I think we have to own the fears that we have of each other, and then, in some practical way, some daily way, figure out how to see people differently than the way we were brought up to.
The Emergency Center for the Homeless on Commerce Street was in an old building with rattling pipes, peeling paint, rats, roaches, drugs and knives. Its residents were cast-offs of society, but as my husband and I volunteered there and got to know them, we found many who met hopelessness with humor, tragedy with kindness, and despair with philosophical musings. We discovered amazing people who, in spite of their hardships, tried to make life better for everyone around them.
Often residents had lost everything because medical conditions had depleted their resources or strength or both. Quentin had been the victim of a violent shooting that left him missing a hand and an eye. He also had Parkinson’s Disease and skin cancer, and was eventually moved to a hospital before being transferred to a nursing home. In spite of everything, he had a great sense of humor and brought laughter to many situations that would make most people cry.
He had severe hallucinations, making him think, for example, that ten people were in the bed with him. So because there was no room, he would roll onto the floor, then call for someone to pick him up. He would think several women wanted to marry him—not an unpleasant fantasy! But when he thought an old enemy was coming after him with an AK-47, he pulled the hospital’s fire alarm. Panic ensued.

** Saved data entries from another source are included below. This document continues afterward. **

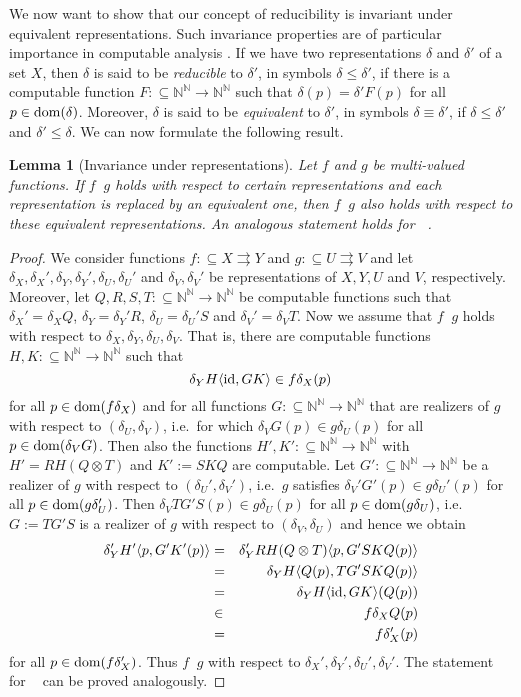 \documentclass[jsl,10pt]{noasl}
\def\IN{{\mathbb{N}}}
\def\In{\subseteq}
\def\mto{\rightrightarrows}
\def\id{{\rm id}}
\def\dom{{\rm dom}}
\def\leqW{\mathop{\leq_{\mathrm{W}}}}
\def\leqSW{\mathop{\leq_{\mathrm{sW}}}}
\newtheorem{lemma}[proposition]{Lemma}
\begin{document}
We now want to show that our concept of reducibility is 
invariant under equivalent representations. 
Such invariance properties are of particular importance in computable analysis \cite{Wei00}.
If we have two representations
$\delta$ and $\delta'$ of a set $X$, then $\delta$ is said to be {\em reducible}
to $\delta'$, in symbols $\delta\leq\delta'$,
if there is a computable function $F:\In\IN^\IN\to\IN^\IN$ such that
$\delta(p)=\delta'F(p)$ for all $p\in\dom(\delta)$. 
Moreover, $\delta$ is said to be {\em equivalent} to $\delta'$, in
symbols $\delta\equiv\delta'$, if $\delta\leq\delta'$ and $\delta'\leq\delta$.
We can now formulate the following result.

\begin{lemma}[Invariance under representations]
Let $f$ and $g$ be multi-valued functions.
If $f\leqW g$ holds with respect to certain representations
and each representation is replaced by an equivalent one, then $f\leqW g$ also
holds with respect to these equivalent representations.
An analogous statement holds for $\leqSW$.
\end{lemma}
\begin{proof}
We consider functions $f:\In X\mto Y$ and $g:\In U\mto V$ and
let $\delta_X,\delta_X',\delta_Y,\delta_Y',\delta_U,\delta_U'$ and $\delta_V,\delta_V'$
be representations of $X,Y,U$ and $V$, respectively. Moreover, let $Q,R,S,T:\In\IN^\IN\to\IN^\IN$
be computable functions such that $\delta_X'=\delta_XQ$, $\delta_Y=\delta_Y'R$,
$\delta_U=\delta_U'S$ and $\delta_V'=\delta_VT$. 
Now we assume that $f\leqW g$ holds with respect to $\delta_X,\delta_Y,\delta_U,\delta_V$.
That is, there are computable functions $H,K:\In\IN^\IN\to\IN^\IN$ such that
\[\delta_YH\langle\id,GK\rangle\in f\delta_X(p)\]
for all $p\in\dom(f\delta_X)$ and for all functions $G:\In\IN^\IN\to\IN^\IN$ 
that are realizers of $g$ with respect to $(\delta_U,\delta_V)$, i.e.\ for which
$\delta_VG(p)\in g\delta_U(p)$ for all $p\in\dom(\delta_VG)$.
Then also the functions $H',K':\In\IN^\IN\to\IN^\IN$ with 
$H'=RH(Q\otimes T)$ and $K':=SKQ$ are computable.
Let $G':\In\IN^\IN\to\IN^\IN$ be a realizer of $g$ with respect to $(\delta_U',\delta_V')$,
i.e.\ $g$ satisfies
$\delta_V'G'(p)\in g\delta_U'(p)$ for all $p\in\dom(g\delta_U')$. 
Then $\delta_VTG'S(p)\in g\delta_U(p)$ for all $p\in\dom(g\delta_U)$,
i.e.\ $G:=TG'S$ is a realizer of $g$ with respect to $(\delta_V,\delta_U)$
and hence we obtain
\begin{eqnarray*}
\delta_Y'H'\langle p,G'K'(p)\rangle
&=& \delta_Y'RH(Q\otimes T)\langle p,G'SKQ(p)\rangle\\
&=& \delta_YH\langle Q(p),TG'SKQ(p)\rangle\\
&=& \delta_YH\langle\id,GK\rangle(Q(p))\\
&\in& f\delta_XQ(p)\\
&=& f\delta_X'(p)
\end{eqnarray*}
for all $p\in\dom(f\delta_X')$.
Thus $f\leqW g$ with respect to $\delta_X',\delta_Y',\delta_U',\delta_V'$.
The statement for $\leqSW$ can be proved analogously.
\end{proof}
\end{document}
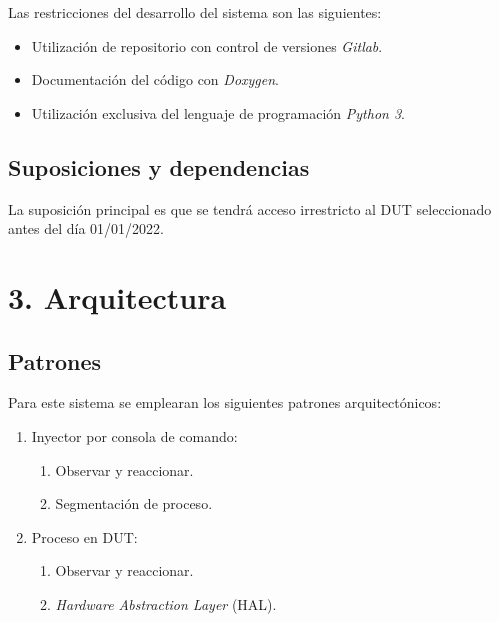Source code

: \documentclass[
11pt, %
codirector, %
]{charter}
\begin{document}
Las restricciones del desarrollo del sistema son las siguientes:

\begin{itemize}
	\item Utilización de repositorio con control de versiones \emph{Gitlab}.
	\item Documentación del código con \emph{Doxygen}.
	\item Utilización exclusiva del lenguaje de programación \emph{Python 3}.
\end{itemize}

\subsection{Suposiciones y dependencias}
\label{sub:suposiciones}

La suposición principal es que se tendrá acceso irrestricto al DUT seleccionado antes del día 01/01/2022.

\section{3. Arquitectura}
\label{sec:arq}

\subsection{Patrones}
\label{sub:pat}

Para este sistema se emplearan los siguientes patrones arquitectónicos:

\begin{enumerate}
	\item Inyector por consola de comando:
		\begin{enumerate}
			\item Observar y reaccionar.
			\item Segmentación de proceso.
		\end{enumerate}
	\item Proceso en DUT:
		\begin{enumerate}
			\item Observar y reaccionar.
			\item \emph{Hardware Abstraction Layer} (HAL).
		\end{enumerate}
\end{enumerate}
\end{document}
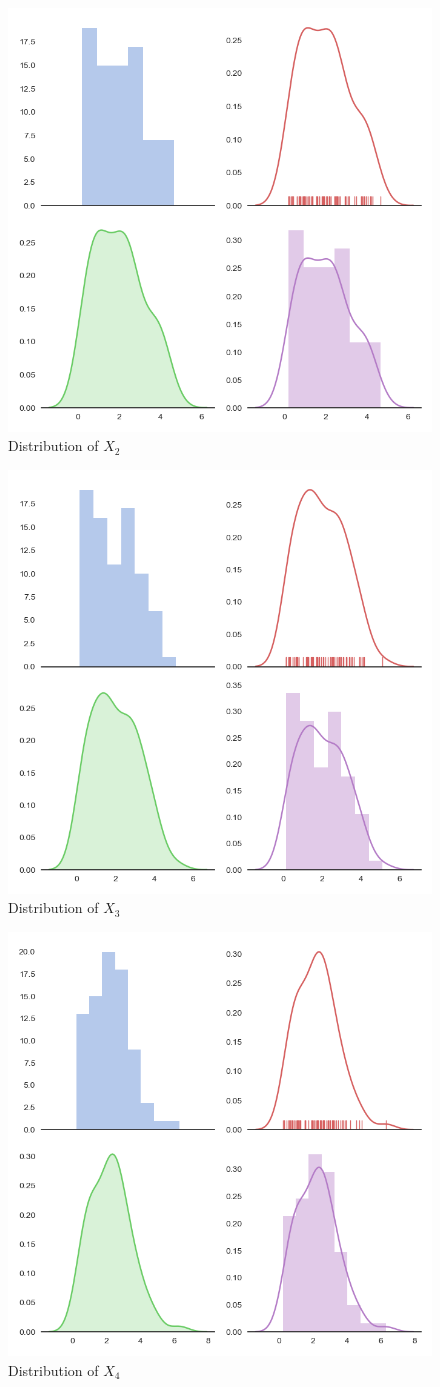 \documentclass[10pt,journal]{IEEEtran}
\begin{document}
\\
\begin{figure}[!ht]
	\centering
	\includegraphics[width=0.7\columnwidth,height=0.6\linewidth]{10_2.png}
	\caption{Distribution of \(X_2\)}
\end{figure}
\begin{figure}[!ht]
	\centering
	\includegraphics[width=0.7\columnwidth,height=0.6\linewidth]{10_3.png}
	\caption{Distribution of \(X_3\)}
\end{figure}
\begin{figure}[!ht]
\centering
\includegraphics[width=0.7\columnwidth,height=0.6\linewidth]{10_4.png}
\caption{Distribution of \(X_4\)}
\end{figure}
\end{document}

My husband and I had a hard time convincing Quentin that what he was seeing wasn’t there. His reaction was to get stubborn and very anxious about needs he felt he had. His roommates began to be fed up with his demands, saying things like, “He’s losing it,” “He’s acting like a jerk.”
When he was admitted to a nursing home, the staff understood his disease. One caregiver explained to Quentin that his brain cells weren’t communicating with each other properly, placing the blame on the sickness rather than on Quentin himself.
To learn more about helping people experiencing homelessness, my husband and I attended a conference on mental health. There we were taught not to say of someone, “He’s a schizophrenic,” but “He has schizophrenia.” In the same way, I have multiple health issues, but I don’t want to be defined by them. I don’t want to be referred to as “the sick woman.”
This perspective changes not only our words but our attitude. Can we separate the person from whatever condition afflicts them, whether it’s mental illness, drug addiction, poverty or disease? Can we find who’s inside and treat that person with respect? If we can look beyond appearances or assumptions, there is a chance of uncovering something good, even beautiful, under a rough or unattractive exterior.
Author and publisher Chelle Thompson writes in InspirationLine, “Human beings seldom step outside of themselves to really grasp the needs and fears of others. We often project our own thoughts and beliefs upon strangers, and make judgments based upon how we think they ‘should’ be living their lives.”
Looking past appearances can be hard to do. Often our world is all we know–where we have been, who we have known, what we have done, what we wish to do. This world contains our habits and standards and dreams. When we see a man sleeping in a doorway or a woman asking for help in a slurred voice, we compare their condition with our world. We may assume there is something wrong with them.
In truth, poverty puts people in different world. The homeless person sleeping in the doorway may not have been able to rest the night before because he was guarding his few possessions. The woman may have an untreated medical condition that affects her speech.
People have suggested that to be tolerant of others, we should walk a mile in their shoes. But can I walk in the shoes of a single mother who is homeless, sick, battling a drug addiction she acquired in the hospital, who has had her children taken from her by Child Protective Services? How can I ever know how she feels?
My shoes are different from hers. And who’s to say mine are better? How would I handle such hardships? In her coping, she may be doing much better than I would.
When my husband and I began volunteering at the shelter, my own preconceptions melted away as I learned the reason this single mother or older man was there. Often the confluence of unfortunate happenings had left them with no place to live and no one to take them in–events that could happen to anybody.
When I asked one man what he had done previously, he said, “I was an auditor, back when I was a person.” He had actually been the overseer of a department of auditors in the military before depression caused him to lose his job and everything he had. He received treatment at the shelter, found a job, and now has his own home again.
I noticed the staff politely addressed those staying there as Mr. or Ms. So-and-so, Sir, Miss, or Ma’am. If we can offer respect, we are bestowing dignity. Dignity helps someone see himself more positively, and that yields hope. Hope gives the will to try and keep trying. In this way, our respect can help someone find a new life.
Quentin’s continuing story shows what can happen when someone is handled with respect. The severe hallucinations were found to be the result of his medications; when the dosage was decreased, he didn’t see as many strange events unfolding around him. He still behaves oddly at times, but he is accepted at the nursing home. More importantly, he’s happy.